Exercise description>
Find the word "path" below. Copy each line that has it.

Entries supplied>
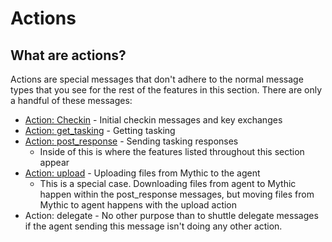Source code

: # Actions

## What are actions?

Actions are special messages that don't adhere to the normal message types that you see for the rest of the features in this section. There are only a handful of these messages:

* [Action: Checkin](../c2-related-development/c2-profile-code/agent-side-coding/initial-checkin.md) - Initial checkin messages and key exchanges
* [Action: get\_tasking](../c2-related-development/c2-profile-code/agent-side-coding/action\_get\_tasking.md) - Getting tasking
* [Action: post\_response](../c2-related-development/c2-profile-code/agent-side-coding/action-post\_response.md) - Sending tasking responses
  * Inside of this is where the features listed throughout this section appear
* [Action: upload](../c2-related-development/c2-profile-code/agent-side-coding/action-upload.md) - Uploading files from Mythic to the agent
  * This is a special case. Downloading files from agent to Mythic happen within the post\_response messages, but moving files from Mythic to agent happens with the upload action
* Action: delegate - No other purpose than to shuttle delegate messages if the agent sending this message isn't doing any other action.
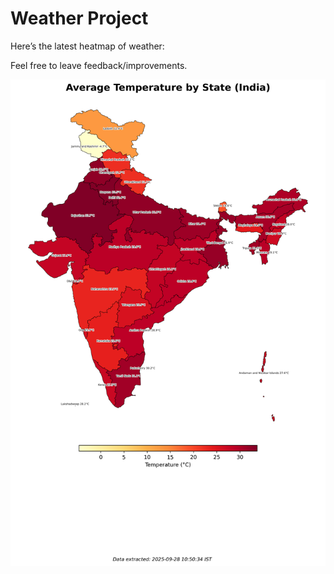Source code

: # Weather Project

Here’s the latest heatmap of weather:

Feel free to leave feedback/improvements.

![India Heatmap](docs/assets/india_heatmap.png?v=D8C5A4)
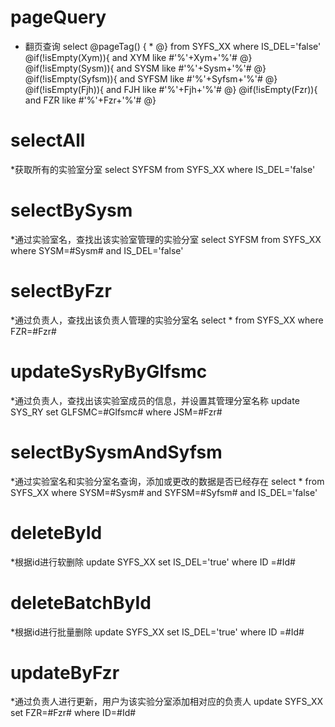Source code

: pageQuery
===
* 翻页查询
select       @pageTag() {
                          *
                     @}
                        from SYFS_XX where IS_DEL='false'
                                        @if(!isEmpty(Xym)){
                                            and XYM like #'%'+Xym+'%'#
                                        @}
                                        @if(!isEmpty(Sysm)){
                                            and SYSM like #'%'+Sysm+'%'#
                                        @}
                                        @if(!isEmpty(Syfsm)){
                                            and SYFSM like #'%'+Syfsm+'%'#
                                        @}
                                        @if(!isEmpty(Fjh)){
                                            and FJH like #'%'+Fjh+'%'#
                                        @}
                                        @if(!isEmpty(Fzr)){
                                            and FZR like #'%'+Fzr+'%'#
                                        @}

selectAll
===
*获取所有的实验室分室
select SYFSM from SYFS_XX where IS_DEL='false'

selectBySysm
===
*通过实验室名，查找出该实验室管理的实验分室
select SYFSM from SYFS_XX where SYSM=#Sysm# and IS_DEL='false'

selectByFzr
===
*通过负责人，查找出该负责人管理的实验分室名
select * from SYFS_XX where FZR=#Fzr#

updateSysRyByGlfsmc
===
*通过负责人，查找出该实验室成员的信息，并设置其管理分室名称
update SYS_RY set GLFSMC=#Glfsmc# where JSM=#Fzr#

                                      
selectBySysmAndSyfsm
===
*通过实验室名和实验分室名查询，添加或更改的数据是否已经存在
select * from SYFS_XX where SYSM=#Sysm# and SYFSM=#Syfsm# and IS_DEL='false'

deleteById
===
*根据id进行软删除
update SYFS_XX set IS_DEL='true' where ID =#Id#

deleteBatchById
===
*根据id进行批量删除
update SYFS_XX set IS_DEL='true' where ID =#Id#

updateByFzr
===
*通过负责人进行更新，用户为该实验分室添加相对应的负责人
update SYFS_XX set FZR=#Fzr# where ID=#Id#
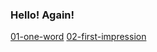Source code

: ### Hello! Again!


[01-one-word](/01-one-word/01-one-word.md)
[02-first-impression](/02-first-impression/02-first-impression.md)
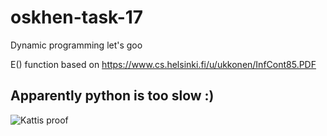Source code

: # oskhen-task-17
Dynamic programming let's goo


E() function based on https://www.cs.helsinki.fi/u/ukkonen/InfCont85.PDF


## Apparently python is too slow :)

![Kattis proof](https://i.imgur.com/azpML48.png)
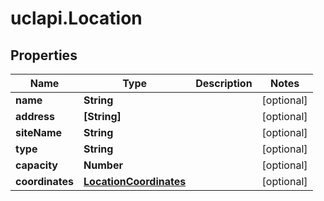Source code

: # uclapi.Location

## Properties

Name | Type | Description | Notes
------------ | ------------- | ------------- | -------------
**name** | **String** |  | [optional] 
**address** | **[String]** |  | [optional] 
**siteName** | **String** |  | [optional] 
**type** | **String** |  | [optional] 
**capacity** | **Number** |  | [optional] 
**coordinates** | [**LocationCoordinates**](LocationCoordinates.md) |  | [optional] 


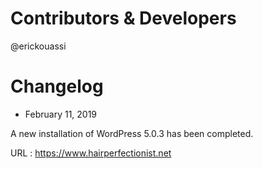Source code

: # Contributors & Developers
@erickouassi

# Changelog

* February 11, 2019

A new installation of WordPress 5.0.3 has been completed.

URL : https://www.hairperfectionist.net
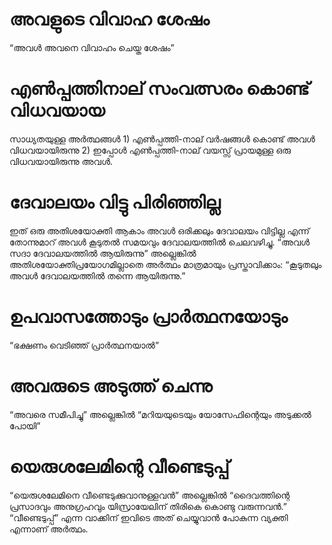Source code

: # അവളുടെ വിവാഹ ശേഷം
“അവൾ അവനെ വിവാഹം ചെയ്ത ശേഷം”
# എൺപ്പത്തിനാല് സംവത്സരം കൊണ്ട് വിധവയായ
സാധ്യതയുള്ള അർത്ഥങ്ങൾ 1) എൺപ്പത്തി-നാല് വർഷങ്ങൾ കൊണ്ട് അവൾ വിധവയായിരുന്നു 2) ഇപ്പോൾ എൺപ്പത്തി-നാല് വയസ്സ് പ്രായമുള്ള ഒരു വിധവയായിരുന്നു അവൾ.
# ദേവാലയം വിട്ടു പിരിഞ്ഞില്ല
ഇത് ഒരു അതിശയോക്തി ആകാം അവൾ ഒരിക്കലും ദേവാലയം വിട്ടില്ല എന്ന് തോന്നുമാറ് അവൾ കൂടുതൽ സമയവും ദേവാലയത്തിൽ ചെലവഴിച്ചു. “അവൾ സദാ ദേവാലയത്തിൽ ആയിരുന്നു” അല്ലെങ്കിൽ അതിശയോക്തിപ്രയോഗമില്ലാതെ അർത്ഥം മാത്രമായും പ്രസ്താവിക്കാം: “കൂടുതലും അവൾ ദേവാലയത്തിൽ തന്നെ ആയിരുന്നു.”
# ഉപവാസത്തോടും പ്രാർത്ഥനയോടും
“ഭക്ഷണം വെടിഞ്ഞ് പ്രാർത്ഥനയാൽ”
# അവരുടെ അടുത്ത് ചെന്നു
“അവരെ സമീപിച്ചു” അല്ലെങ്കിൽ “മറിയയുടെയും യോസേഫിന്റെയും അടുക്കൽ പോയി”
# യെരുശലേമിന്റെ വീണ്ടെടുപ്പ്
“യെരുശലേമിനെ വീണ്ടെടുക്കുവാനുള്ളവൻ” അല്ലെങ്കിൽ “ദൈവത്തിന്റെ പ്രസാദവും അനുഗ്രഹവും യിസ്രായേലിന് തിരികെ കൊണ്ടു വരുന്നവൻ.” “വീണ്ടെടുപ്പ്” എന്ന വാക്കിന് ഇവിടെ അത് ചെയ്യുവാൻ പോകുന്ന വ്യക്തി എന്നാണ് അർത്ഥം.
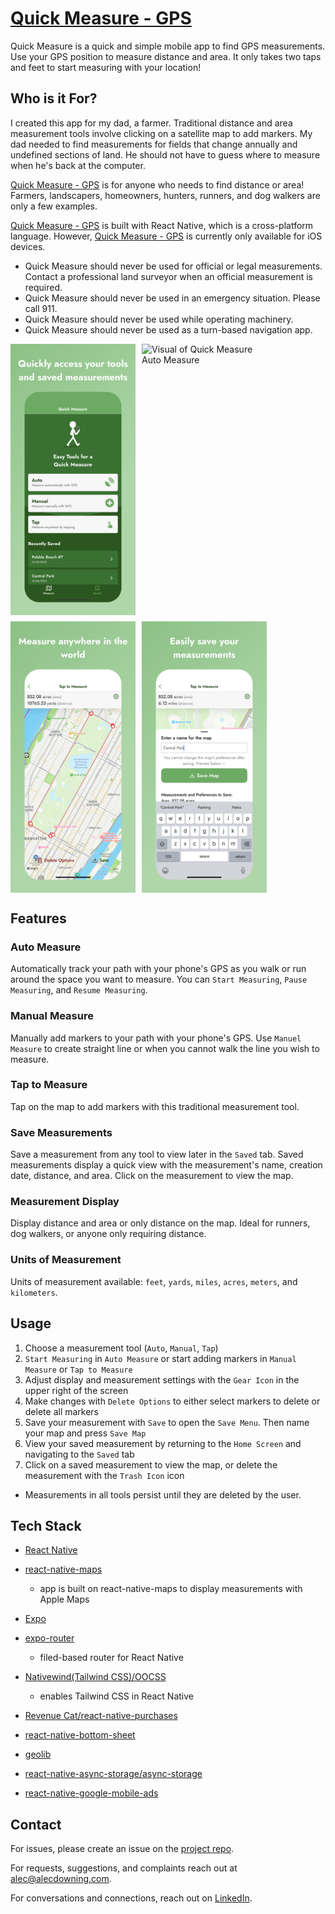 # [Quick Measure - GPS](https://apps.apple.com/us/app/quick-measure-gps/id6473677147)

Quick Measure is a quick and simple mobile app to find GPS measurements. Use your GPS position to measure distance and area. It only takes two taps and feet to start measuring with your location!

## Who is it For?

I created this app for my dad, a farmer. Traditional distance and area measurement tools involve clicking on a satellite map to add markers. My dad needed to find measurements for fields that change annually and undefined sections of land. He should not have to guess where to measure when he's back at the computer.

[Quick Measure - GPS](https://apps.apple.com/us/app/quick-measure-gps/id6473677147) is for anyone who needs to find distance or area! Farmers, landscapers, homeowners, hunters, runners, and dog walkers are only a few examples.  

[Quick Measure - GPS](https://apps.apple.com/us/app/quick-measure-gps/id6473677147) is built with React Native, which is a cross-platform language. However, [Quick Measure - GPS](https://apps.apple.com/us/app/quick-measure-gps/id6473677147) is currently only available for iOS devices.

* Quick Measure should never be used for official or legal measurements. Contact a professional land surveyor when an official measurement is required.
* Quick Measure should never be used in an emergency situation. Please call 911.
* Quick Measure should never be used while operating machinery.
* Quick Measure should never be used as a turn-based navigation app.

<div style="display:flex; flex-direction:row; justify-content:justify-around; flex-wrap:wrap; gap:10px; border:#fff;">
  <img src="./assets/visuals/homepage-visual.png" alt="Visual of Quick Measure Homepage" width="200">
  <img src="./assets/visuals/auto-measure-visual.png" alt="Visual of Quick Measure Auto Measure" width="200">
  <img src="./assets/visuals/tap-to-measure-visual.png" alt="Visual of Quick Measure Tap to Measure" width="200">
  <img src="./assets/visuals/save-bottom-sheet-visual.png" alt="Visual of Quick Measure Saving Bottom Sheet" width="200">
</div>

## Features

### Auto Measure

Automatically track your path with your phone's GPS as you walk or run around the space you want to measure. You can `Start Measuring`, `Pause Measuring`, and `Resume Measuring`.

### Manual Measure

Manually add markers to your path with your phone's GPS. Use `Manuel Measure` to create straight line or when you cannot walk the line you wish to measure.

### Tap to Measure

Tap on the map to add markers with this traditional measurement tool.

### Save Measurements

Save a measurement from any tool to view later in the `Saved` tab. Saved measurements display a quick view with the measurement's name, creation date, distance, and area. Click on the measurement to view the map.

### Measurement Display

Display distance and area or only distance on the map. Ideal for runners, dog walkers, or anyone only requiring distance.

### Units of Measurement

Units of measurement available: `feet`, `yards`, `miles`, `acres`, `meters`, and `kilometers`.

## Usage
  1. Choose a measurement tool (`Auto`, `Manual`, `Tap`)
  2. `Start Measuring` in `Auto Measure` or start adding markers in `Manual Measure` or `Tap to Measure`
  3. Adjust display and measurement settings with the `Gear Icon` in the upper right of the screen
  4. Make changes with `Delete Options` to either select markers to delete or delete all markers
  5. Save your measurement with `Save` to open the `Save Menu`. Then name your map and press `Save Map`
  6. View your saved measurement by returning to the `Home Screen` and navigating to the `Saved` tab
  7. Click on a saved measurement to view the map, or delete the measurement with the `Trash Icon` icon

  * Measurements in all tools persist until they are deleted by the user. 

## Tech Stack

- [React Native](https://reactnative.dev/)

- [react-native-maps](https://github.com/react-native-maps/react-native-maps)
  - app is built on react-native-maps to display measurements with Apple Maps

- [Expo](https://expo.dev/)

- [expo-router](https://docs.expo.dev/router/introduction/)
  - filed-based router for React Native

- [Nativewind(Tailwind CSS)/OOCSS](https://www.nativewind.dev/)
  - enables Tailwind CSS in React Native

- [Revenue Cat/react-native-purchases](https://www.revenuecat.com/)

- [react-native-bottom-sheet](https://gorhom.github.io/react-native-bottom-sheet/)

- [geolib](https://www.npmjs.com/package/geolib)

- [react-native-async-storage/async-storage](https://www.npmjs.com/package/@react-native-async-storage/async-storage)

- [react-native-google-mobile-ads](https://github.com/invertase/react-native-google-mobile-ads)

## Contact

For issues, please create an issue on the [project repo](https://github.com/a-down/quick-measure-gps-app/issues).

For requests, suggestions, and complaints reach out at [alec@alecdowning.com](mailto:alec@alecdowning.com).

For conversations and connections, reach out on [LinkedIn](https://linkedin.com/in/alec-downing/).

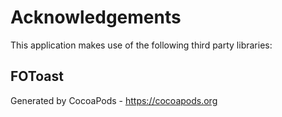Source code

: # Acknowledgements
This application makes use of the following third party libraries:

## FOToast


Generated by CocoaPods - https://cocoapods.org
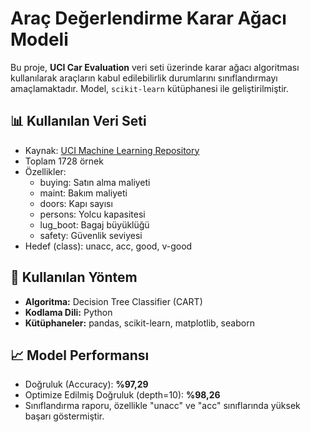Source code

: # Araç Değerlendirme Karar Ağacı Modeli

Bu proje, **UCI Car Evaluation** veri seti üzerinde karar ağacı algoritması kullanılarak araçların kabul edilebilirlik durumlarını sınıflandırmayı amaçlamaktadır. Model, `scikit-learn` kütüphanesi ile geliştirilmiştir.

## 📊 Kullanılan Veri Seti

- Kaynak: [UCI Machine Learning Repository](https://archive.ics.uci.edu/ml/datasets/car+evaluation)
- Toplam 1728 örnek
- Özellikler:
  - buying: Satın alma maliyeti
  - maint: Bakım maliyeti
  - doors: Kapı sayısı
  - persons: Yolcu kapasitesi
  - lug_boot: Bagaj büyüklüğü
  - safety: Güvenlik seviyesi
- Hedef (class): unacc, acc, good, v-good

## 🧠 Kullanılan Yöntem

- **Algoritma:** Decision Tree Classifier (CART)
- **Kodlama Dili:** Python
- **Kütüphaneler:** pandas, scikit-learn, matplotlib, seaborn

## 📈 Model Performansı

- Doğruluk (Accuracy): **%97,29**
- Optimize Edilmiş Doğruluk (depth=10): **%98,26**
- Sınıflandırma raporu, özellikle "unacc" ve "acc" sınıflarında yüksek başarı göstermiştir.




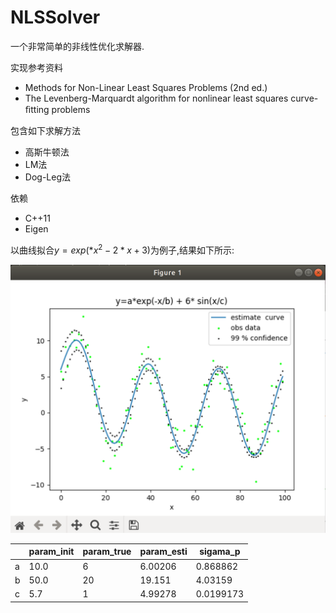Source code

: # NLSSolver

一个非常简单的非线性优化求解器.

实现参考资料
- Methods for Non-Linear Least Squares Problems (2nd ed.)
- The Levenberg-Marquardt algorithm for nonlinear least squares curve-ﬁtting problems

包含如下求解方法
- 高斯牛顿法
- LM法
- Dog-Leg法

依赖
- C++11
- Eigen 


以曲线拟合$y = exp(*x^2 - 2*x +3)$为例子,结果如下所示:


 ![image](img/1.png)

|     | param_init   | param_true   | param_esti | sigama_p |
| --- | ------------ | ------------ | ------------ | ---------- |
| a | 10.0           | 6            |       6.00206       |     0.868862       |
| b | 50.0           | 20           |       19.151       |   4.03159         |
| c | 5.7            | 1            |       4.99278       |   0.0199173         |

Written response>
Automatically track your path with your phone's GPS as you walk or run around the space you want to measure. You can `Start Measuring`, `Pause Measuring`, and `Resume Measuring`.
Manually add markers to your path with your phone's GPS. Use `Manuel Measure` to create straight line or when you cannot walk the line you wish to measure.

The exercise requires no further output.